Reported occurrence of nosocomial infections in United States range from 3% to
15.5% of hospital discharges, depending on the type of hospital, type of patients. On
the average, 5% to 7% of people who are admitted to general hospital acquire a
nosocomial infection.7
Nosocomial infections contributed to 88,000 deaths in the United States in 1995.

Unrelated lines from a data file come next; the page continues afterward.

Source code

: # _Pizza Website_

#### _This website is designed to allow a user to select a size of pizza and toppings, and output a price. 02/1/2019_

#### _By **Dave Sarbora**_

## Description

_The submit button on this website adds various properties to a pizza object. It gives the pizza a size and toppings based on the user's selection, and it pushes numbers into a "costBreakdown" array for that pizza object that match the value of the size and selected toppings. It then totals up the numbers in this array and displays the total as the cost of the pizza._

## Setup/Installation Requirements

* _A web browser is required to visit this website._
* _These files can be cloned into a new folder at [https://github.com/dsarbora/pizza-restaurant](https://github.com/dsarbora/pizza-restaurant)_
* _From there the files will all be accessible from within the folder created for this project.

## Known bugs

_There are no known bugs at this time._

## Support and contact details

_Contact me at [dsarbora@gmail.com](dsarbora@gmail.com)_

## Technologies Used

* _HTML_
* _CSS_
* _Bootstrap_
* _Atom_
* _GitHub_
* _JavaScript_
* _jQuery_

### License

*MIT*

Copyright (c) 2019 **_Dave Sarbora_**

One third of nosocomial infections are considered preventable. Ms. Magazine
reports that as many as 90% of the deaths from hospital infections could be
prevented.2
A study was conducted by P. Mathur A. Kapil and B. Das on nosocomial
bacteraemia, intensive care unit patients of a tertiary care centre. The study was
conducted from July to December, 2001 in the ICUs of a tertiary care centre in
Northern India. The records of all the patients who had one or more episodes of
nosocomial bacteraemia during the study period were reviewed to identify the
pathogens causing bacteraemia and their antimicrobial sensitivities. A total of 152
episodes of nosocomial bacteraemia occurred in 140 patients. A high prevalence of
antimicrobial resistance in isolates causing bacteraemia in these critical care wards
warrants implementation of strict antibiotic prescribing policies and hospital
infection control guidelines.
A recent study showed how serious nosocomial pneumonia is the researchers
examined threetypes of nosocomial infection; pneumonia, infected surgical wounds
and UTIs of the patients who died because of their infections, more than 79% had
nosocomial pneumonia.9
This initiated the researcher to assess the effectiveness of structured teaching
programme on knowledge regarding nosocomial infections among staff nurses of
Bapuji Hospital, Davangere.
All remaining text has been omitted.